Listening to “Reflektor,” it is clear why Arcade Fire chose to book recent shows using the name the Reflektors — a new moniker based off the album’s title. This seems to be an act of dissociative identity — it’s as if the band is saying that its new music is so different, it may as well be by another band. This sentiment is perfectly captured in the beginning of the album’s fifth song, “Normal Person.” Though the track sounds like an average rock ’n’ roll tune, the opening lines tell a different story: “Do you like rock ’n’ roll music? / ’Cause I’m not sure if I do.

“ These lyrics demonstrate how Arcade Fire has evolved from its initial influences and has begun to establish a new identity.

“Reflektor” is divided into two discs. The first is reminiscent of the old Arcade Fire sound, albeit with the occasional twist. The second sees the band sailing into uncharted territories, as it moves deeper into the realm of electronic music — culminating in “Supersymmetry,” an 11-minute long electronic symphony that takes a page from Minimalist composers such as Phillip Glass.

“Reflektor” excels in taking elements from the band’s repertoire and injecting these with a dose of Haitian and Caribbean sound. The Caribbean and electro-disco-glam music that pepper the album are not altogether surprising — this has been a signature style of producer James Murphy for years. Murphy’s mark is all over the album, starting with the eponymous first track, “Reflektor.” This number oozes disco-glam and features a cameo by one of the gods of the genre, David Bowie. However, lurking in the background are steel-drum rhythms and other Haitian influences that grow more apparent as the album progresses. “Flashbulb Eyes” and “Here Comes the Night Time” — the latter of which is one of the stronger tracks on the album — both channel Caribbean sounds through the lens of typical Arcade Fire-esque head-bobbing anthems.
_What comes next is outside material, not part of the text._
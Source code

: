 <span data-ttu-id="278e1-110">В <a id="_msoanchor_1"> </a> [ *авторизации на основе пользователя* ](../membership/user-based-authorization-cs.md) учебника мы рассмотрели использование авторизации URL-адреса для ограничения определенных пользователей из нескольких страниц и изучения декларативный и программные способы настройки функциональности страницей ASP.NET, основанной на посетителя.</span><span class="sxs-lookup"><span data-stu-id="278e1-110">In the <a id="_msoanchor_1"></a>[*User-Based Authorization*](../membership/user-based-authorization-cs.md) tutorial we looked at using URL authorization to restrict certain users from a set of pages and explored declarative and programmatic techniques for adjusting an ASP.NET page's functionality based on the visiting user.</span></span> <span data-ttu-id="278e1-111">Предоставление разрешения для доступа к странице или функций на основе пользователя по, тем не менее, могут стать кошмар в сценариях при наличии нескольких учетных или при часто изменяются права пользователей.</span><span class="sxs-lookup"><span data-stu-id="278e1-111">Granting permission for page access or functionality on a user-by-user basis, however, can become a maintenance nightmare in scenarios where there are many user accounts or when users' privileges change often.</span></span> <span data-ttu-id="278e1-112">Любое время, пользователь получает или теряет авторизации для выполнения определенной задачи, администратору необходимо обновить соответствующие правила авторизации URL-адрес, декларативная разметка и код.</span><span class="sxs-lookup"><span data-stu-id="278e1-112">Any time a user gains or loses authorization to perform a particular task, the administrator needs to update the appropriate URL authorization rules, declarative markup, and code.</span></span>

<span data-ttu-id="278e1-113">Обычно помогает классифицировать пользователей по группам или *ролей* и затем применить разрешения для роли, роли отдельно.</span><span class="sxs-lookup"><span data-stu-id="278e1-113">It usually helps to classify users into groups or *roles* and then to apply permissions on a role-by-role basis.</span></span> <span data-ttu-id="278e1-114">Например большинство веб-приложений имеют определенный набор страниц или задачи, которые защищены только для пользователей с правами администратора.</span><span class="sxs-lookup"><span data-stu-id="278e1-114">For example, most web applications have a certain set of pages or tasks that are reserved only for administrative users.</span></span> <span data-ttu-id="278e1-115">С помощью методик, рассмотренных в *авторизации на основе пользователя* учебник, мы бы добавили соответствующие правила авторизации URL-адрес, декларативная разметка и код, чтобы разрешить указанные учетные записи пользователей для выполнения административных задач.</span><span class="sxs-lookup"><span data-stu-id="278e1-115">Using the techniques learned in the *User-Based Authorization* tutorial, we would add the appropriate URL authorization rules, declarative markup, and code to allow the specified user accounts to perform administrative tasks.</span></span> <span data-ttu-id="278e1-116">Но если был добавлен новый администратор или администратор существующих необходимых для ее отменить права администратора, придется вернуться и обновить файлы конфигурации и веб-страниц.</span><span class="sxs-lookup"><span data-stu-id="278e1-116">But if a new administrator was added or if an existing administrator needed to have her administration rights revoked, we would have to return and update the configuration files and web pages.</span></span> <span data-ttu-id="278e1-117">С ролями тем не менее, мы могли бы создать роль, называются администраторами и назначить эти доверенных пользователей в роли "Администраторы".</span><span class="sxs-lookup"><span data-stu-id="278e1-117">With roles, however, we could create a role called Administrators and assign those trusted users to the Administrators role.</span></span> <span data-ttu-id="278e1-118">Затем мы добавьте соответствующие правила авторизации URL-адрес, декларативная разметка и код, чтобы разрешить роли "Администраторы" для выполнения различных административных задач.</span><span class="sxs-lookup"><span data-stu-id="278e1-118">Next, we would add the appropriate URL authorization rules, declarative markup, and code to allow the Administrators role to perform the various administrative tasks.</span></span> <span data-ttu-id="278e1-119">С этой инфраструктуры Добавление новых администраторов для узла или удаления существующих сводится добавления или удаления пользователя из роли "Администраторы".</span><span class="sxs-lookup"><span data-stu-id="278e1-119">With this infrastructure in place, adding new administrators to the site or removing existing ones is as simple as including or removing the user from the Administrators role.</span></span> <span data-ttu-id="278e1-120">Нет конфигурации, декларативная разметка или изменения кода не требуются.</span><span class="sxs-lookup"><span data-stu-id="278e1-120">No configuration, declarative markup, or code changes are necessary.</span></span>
These types of tracks dominate the first disc of “Reflektor.” However, the second disc is an entirely different animal. “Awful Sound (Oh Eurydice)” features an almost tribal style of drumming. Eventually, the bass and guitar — heavily apparent at the start of the song — are drowned out by more electronic elements. In the same experimental vain, “It’s Never Over (Oh Orpheus)” features singer R?gine Chassagne’s vocals more than any other song in the album. Dominated by a synth style, this number has the potential to get stuck in people’s heads for weeks on end. This particular song harkens back to “Sprawl II (Mountains Beyond Mountains)” from Arcade Fire’s album “The Suburbs” (2010), with its infectious synth and beautiful vocal display.

These two songs — besides just being stellar tracks — express the album’s overarching allusion: the Greek myth of Orpheus and Eurydice, who are also featured on the cover. On “Reflektor” the story of these two lovers is adapted, with much of the album dealing with the troubles of the modern age — such as urban and digital ennui — and the difficulty of finding love and maintaining relationships.

“Reflektor” is an album that definitely requires multiple listens. Although it is hard to capture all of its well-written lyrics on the first go, the music is captivating enough to make listeners play it again and again. To some, “Reflektor” may be a radical shift for Arcade Fire, but most will understand its importance toward its musical development. Arcade Fire has taken a step forward in its craft, and what a remarkable step it is.